DATA IN THIS EXERCISE:

===

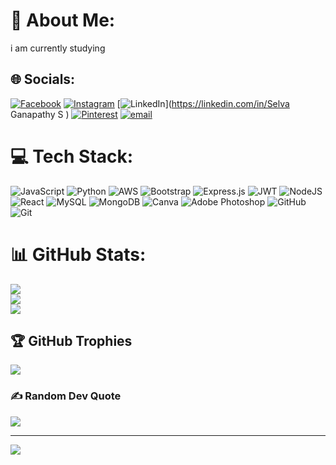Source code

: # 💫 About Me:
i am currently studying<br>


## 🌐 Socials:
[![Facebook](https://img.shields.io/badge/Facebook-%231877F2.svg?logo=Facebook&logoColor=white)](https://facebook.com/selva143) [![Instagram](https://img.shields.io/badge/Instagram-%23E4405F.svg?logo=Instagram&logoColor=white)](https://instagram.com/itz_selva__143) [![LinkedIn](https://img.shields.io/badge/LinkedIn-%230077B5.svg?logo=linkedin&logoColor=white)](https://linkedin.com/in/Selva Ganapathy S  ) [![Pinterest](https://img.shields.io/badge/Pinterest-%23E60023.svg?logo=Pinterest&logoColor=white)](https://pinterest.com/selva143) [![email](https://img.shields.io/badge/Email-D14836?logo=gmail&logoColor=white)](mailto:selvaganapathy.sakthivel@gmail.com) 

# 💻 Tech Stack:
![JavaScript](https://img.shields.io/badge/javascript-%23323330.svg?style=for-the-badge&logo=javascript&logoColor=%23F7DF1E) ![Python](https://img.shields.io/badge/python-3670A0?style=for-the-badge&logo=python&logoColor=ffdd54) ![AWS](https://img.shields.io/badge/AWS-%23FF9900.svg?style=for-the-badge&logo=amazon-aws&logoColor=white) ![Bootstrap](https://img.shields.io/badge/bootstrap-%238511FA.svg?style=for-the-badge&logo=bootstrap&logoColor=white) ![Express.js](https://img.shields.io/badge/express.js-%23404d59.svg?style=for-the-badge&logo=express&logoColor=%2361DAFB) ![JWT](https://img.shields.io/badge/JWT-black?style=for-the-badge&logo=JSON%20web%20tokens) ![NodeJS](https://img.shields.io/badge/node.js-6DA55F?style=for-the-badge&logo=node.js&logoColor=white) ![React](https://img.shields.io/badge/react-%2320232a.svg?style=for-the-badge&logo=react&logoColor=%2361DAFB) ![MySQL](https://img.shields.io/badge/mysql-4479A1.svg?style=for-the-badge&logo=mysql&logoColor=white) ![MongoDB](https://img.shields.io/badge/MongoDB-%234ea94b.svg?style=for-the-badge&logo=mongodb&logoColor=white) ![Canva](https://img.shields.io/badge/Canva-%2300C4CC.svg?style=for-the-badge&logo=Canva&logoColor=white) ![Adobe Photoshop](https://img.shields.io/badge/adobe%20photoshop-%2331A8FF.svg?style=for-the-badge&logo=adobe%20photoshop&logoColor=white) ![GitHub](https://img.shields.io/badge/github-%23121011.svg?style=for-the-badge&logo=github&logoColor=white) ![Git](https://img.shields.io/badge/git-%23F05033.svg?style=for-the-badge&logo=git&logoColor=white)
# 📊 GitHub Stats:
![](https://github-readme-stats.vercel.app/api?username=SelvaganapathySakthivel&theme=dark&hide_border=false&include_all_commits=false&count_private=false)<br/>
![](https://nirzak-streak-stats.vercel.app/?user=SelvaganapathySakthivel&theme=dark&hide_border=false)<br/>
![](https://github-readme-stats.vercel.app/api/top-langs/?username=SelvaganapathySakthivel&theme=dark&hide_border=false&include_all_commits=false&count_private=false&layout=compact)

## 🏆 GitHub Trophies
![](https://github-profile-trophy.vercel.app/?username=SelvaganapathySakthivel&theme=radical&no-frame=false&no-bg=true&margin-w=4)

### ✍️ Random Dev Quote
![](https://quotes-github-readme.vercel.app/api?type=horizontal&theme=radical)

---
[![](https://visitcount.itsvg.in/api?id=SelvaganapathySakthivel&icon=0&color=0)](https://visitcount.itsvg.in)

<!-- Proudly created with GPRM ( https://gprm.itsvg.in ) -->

===

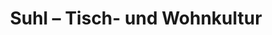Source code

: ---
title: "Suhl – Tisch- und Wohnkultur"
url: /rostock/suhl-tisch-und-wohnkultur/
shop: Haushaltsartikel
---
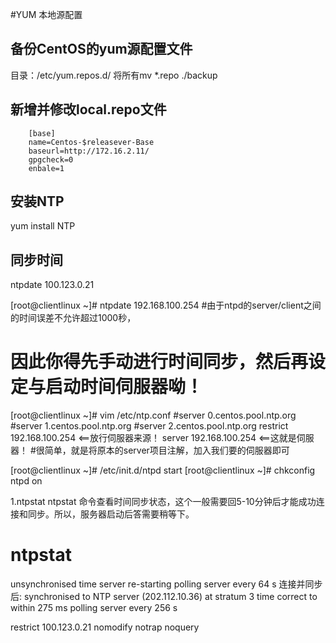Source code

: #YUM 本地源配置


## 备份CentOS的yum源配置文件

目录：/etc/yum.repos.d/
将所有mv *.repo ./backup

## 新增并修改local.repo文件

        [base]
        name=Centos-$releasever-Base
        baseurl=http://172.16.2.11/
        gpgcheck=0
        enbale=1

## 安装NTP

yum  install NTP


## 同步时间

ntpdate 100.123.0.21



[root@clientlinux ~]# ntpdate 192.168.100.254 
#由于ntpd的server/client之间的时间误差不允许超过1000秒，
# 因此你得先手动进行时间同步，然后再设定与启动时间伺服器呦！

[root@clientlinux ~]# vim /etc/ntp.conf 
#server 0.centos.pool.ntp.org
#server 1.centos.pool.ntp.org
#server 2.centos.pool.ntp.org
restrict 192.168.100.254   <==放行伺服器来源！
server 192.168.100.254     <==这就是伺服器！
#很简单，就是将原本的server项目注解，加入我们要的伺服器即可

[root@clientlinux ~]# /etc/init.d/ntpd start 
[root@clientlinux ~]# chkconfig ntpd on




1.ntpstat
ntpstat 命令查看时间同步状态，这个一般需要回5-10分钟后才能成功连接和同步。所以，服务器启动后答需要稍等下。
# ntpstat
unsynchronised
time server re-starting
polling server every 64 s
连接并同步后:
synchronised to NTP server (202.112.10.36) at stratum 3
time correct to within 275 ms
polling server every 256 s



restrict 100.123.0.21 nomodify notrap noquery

===

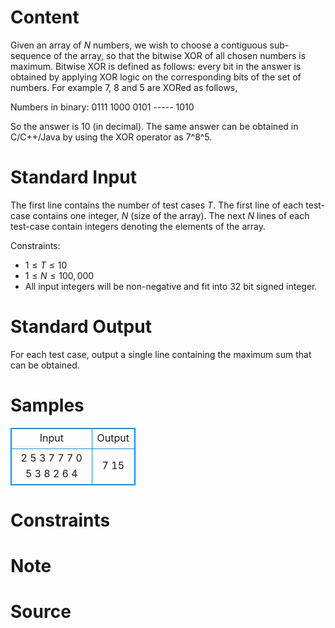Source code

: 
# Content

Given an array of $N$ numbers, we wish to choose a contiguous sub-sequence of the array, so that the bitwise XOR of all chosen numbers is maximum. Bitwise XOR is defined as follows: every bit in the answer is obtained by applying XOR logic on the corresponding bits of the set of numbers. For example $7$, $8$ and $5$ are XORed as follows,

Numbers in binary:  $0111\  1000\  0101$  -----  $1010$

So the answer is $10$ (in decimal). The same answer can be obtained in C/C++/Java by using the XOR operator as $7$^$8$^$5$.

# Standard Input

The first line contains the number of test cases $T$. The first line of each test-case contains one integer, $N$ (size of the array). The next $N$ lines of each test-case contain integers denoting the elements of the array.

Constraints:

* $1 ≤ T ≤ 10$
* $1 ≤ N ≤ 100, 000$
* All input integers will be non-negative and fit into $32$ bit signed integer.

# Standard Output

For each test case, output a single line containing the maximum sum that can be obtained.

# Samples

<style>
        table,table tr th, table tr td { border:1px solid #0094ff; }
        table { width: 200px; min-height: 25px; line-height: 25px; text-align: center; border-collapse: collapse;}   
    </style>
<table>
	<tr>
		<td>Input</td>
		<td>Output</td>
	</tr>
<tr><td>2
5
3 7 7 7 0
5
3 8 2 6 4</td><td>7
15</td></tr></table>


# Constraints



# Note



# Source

===

YOUR ASSIGNMENT:
The number alone, please: how many lines in the data contain the string "every"?

ANSWER TO THIS EXERCISE:
3